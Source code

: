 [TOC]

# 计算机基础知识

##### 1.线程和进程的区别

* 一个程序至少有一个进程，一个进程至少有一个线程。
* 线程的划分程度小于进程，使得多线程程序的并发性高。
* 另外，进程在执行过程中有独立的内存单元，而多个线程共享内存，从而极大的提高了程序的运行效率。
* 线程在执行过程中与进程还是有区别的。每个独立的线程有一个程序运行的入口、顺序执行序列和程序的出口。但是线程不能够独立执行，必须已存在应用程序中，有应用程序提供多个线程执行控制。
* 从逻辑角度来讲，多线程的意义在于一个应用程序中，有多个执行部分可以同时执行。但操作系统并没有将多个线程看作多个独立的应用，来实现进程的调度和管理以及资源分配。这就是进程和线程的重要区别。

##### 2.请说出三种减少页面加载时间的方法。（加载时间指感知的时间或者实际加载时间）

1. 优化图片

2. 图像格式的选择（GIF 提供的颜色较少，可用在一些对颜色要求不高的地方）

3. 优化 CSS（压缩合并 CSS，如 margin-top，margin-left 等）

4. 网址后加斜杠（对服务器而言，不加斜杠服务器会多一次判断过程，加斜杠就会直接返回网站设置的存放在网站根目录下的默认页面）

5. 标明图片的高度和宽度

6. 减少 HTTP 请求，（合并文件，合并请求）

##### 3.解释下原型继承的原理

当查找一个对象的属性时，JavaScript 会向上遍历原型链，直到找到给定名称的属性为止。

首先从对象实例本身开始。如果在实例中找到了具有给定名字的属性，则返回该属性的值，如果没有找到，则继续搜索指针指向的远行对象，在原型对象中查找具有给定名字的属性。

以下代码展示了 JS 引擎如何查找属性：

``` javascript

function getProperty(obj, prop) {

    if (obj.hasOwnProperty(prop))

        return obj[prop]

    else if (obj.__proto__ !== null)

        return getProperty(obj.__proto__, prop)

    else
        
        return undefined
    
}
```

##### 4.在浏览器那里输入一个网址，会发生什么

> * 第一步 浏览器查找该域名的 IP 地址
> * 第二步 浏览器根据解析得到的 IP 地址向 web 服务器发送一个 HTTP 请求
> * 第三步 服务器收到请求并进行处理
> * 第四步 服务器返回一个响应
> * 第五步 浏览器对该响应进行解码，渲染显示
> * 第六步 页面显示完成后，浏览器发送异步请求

ABOUT THIS TASK →
All entries should be given again precisely as they appear above.

WRITTEN SOLUTION →
Source code

: [TOC]

# 计算机基础知识

##### 1.线程和进程的区别

* 一个程序至少有一个进程，一个进程至少有一个线程。
* 线程的划分程度小于进程，使得多线程程序的并发性高。
* 另外，进程在执行过程中有独立的内存单元，而多个线程共享内存，从而极大的提高了程序的运行效率。
* 线程在执行过程中与进程还是有区别的。每个独立的线程有一个程序运行的入口、顺序执行序列和程序的出口。但是线程不能够独立执行，必须已存在应用程序中，有应用程序提供多个线程执行控制。
* 从逻辑角度来讲，多线程的意义在于一个应用程序中，有多个执行部分可以同时执行。但操作系统并没有将多个线程看作多个独立的应用，来实现进程的调度和管理以及资源分配。这就是进程和线程的重要区别。

##### 2.请说出三种减少页面加载时间的方法。（加载时间指感知的时间或者实际加载时间）

1. 优化图片

2. 图像格式的选择（GIF 提供的颜色较少，可用在一些对颜色要求不高的地方）

3. 优化 CSS（压缩合并 CSS，如 margin-top，margin-left 等）

4. 网址后加斜杠（对服务器而言，不加斜杠服务器会多一次判断过程，加斜杠就会直接返回网站设置的存放在网站根目录下的默认页面）

5. 标明图片的高度和宽度

6. 减少 HTTP 请求，（合并文件，合并请求）

##### 3.解释下原型继承的原理

当查找一个对象的属性时，JavaScript 会向上遍历原型链，直到找到给定名称的属性为止。

首先从对象实例本身开始。如果在实例中找到了具有给定名字的属性，则返回该属性的值，如果没有找到，则继续搜索指针指向的远行对象，在原型对象中查找具有给定名字的属性。

以下代码展示了 JS 引擎如何查找属性：

``` javascript

function getProperty(obj, prop) {

    if (obj.hasOwnProperty(prop))

        return obj[prop]

    else if (obj.__proto__ !== null)

        return getProperty(obj.__proto__, prop)

    else
        
        return undefined
    
}
```

##### 4.在浏览器那里输入一个网址，会发生什么

> * 第一步 浏览器查找该域名的 IP 地址
> * 第二步 浏览器根据解析得到的 IP 地址向 web 服务器发送一个 HTTP 请求
> * 第三步 服务器收到请求并进行处理
> * 第四步 服务器返回一个响应
> * 第五步 浏览器对该响应进行解码，渲染显示
> * 第六步 页面显示完成后，浏览器发送异步请求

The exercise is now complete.